Begin with the line in which "Note that because" appears and end with the final line of the entries. Retype each one exactly and add nothing.

Segment Open

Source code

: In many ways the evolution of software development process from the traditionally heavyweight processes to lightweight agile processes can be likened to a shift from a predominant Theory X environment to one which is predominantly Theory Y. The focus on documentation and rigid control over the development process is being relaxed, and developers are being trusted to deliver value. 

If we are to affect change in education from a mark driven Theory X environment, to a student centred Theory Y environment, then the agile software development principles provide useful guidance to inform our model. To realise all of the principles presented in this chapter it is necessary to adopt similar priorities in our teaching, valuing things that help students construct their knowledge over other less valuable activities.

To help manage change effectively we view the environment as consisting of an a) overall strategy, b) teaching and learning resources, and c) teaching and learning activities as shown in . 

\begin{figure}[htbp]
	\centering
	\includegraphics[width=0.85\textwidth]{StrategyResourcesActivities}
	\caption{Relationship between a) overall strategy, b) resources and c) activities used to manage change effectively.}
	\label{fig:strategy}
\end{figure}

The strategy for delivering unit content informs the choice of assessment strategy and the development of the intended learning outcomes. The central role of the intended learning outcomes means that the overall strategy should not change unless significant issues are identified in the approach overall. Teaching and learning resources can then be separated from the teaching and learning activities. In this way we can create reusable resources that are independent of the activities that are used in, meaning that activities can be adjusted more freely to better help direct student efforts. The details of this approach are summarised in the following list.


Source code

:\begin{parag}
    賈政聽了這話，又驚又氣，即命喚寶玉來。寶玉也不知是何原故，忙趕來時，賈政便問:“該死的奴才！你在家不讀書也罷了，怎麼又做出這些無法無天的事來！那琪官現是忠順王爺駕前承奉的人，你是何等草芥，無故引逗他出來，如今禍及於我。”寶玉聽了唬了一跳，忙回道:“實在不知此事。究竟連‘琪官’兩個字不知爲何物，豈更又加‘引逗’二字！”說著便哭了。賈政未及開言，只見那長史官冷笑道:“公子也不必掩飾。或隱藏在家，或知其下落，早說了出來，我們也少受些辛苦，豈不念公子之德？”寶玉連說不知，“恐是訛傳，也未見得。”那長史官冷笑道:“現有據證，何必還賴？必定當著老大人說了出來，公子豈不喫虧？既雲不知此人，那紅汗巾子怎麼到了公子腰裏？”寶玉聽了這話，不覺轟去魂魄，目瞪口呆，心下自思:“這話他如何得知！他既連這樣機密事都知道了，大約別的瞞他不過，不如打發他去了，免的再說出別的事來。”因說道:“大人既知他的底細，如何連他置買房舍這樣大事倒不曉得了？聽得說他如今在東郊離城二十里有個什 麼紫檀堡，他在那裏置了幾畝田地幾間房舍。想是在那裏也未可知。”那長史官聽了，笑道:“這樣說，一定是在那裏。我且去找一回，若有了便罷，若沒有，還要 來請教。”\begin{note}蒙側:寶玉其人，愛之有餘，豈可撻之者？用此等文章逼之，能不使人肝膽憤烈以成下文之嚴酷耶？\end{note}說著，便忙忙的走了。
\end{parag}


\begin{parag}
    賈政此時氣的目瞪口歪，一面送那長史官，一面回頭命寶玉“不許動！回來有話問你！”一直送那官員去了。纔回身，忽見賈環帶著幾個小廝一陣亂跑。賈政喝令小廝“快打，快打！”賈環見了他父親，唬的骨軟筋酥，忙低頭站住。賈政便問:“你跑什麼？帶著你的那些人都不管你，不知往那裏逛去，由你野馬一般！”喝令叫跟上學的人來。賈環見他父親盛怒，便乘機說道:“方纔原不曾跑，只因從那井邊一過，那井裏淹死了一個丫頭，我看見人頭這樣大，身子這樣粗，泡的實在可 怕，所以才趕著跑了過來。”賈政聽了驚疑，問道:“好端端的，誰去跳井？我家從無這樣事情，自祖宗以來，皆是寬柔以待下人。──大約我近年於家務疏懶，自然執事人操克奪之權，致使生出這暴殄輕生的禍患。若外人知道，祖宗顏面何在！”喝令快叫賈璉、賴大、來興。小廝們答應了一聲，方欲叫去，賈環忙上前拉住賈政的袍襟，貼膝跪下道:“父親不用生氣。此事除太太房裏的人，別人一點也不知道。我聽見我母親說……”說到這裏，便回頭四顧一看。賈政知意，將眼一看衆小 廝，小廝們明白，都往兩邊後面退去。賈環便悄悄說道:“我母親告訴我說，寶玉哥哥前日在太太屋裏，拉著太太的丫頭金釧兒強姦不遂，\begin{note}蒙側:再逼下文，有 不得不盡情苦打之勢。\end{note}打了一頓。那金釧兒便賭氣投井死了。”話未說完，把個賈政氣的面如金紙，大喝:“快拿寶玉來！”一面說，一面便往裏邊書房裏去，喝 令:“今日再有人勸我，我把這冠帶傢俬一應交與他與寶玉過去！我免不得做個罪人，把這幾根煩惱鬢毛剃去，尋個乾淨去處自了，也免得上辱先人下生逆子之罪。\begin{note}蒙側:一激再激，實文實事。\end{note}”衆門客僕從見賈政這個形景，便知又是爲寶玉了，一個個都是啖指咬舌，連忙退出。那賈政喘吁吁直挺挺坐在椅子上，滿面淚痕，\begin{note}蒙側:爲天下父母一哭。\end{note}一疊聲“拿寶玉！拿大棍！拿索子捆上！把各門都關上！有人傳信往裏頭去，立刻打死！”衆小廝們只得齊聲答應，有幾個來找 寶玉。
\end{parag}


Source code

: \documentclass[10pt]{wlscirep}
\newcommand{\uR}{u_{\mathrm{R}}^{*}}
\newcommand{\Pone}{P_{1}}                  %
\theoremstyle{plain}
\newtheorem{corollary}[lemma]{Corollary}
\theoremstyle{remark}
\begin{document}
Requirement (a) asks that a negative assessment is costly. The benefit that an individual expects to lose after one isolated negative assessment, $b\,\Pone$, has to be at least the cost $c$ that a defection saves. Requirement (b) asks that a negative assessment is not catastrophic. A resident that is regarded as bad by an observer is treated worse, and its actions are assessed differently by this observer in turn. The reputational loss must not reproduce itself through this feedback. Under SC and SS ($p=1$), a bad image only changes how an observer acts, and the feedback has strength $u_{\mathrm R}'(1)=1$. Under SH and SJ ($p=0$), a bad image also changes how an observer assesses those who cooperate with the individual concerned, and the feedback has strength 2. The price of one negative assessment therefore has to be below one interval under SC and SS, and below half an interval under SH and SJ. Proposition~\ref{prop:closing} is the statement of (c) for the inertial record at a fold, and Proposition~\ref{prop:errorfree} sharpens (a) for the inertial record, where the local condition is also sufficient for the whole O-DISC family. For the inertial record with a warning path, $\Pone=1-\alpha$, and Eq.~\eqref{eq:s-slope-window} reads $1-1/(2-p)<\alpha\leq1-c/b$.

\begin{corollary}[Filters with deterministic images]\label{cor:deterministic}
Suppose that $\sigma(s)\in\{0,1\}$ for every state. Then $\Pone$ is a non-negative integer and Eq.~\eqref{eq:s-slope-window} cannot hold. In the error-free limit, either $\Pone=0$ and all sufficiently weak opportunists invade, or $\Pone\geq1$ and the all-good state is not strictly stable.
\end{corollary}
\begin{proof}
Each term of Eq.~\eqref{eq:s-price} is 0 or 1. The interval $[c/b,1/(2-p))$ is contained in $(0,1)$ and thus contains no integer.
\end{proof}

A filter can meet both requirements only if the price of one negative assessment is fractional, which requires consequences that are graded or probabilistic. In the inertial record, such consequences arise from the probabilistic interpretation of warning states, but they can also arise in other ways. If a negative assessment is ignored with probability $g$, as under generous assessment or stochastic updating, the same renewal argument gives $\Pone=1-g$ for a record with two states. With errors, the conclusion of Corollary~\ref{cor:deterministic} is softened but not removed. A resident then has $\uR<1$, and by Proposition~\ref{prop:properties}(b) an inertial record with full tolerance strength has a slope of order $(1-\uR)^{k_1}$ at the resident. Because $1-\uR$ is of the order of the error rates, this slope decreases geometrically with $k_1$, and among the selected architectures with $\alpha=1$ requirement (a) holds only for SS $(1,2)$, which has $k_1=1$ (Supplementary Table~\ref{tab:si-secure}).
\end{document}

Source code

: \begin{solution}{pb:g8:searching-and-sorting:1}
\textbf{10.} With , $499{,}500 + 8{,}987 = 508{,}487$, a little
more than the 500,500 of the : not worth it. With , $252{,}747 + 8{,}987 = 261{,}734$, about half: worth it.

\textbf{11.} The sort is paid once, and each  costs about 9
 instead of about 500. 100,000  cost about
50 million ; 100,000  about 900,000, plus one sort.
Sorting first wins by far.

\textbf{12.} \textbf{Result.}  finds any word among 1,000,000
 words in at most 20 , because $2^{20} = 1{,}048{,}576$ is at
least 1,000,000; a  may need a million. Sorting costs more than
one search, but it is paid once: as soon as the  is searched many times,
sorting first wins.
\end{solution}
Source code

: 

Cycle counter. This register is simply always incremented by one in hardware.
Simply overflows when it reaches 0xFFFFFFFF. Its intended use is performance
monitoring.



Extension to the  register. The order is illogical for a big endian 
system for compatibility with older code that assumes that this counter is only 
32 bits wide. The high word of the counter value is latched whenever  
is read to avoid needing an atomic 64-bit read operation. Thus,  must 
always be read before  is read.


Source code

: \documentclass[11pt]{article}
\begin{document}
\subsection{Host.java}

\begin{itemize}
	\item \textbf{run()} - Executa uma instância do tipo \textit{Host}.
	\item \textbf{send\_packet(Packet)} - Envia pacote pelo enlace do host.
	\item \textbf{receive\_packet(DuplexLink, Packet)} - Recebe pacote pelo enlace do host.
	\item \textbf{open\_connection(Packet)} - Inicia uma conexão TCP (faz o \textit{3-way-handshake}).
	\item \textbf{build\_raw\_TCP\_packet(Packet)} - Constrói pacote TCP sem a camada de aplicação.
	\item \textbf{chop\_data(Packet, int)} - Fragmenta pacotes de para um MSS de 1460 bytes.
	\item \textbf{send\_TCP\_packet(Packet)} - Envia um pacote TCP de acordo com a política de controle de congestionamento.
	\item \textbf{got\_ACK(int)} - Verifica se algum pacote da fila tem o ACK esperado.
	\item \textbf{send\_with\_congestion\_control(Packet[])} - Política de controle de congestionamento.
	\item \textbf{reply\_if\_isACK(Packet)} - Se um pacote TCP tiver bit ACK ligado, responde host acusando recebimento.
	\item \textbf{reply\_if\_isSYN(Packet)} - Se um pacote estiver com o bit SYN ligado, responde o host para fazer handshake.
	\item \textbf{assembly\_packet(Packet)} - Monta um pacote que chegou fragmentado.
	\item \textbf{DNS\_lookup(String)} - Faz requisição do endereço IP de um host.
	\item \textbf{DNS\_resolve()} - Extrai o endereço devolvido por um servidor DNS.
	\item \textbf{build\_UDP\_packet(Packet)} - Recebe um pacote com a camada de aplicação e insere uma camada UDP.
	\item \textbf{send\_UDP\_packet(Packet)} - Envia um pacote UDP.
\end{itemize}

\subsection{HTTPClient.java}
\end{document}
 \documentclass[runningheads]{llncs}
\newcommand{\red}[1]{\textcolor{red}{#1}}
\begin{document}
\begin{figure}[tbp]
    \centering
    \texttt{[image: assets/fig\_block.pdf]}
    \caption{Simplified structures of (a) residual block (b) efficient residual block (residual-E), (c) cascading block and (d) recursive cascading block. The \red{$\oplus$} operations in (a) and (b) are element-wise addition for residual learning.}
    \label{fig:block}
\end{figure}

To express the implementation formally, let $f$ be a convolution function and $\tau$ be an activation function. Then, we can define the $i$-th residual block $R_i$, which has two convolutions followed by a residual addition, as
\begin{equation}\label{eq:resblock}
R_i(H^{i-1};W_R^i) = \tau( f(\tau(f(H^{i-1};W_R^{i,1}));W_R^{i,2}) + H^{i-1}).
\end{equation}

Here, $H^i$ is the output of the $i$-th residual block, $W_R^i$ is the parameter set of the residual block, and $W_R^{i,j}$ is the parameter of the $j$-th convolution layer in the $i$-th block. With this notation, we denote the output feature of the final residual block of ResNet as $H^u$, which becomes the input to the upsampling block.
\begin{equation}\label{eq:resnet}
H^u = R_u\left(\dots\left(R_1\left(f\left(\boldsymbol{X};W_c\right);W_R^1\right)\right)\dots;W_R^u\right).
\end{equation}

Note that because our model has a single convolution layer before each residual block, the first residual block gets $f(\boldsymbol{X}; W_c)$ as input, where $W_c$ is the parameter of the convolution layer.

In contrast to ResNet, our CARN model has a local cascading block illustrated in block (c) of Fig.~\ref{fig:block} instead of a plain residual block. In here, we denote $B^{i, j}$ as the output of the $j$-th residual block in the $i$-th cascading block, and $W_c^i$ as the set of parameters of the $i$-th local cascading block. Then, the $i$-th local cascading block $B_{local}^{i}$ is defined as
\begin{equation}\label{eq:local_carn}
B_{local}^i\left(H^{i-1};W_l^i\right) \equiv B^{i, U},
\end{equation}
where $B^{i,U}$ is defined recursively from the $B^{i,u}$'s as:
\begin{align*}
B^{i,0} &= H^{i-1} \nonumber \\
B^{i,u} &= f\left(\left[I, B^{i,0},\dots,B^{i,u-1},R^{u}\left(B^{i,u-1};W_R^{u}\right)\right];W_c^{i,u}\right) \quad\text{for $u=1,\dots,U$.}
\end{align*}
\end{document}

Segment Closed

**Output for this task:**
Note that because our model has a single convolution layer before each residual block, the first residual block gets $f(\boldsymbol{X}; W_c)$ as input, where $W_c$ is the parameter of the convolution layer.

In contrast to ResNet, our CARN model has a local cascading block illustrated in block (c) of Fig.~\ref{fig:block} instead of a plain residual block. In here, we denote $B^{i, j}$ as the output of the $j$-th residual block in the $i$-th cascading block, and $W_c^i$ as the set of parameters of the $i$-th local cascading block. Then, the $i$-th local cascading block $B_{local}^{i}$ is defined as
\begin{equation}\label{eq:local_carn}
B_{local}^i\left(H^{i-1};W_l^i\right) \equiv B^{i, U},
\end{equation}
where $B^{i,U}$ is defined recursively from the $B^{i,u}$'s as:
\begin{align*}
B^{i,0} &= H^{i-1} \nonumber \\
B^{i,u} &= f\left(\left[I, B^{i,0},\dots,B^{i,u-1},R^{u}\left(B^{i,u-1};W_R^{u}\right)\right];W_c^{i,u}\right) \quad\text{for $u=1,\dots,U$.}
\end{align*}
\end{document}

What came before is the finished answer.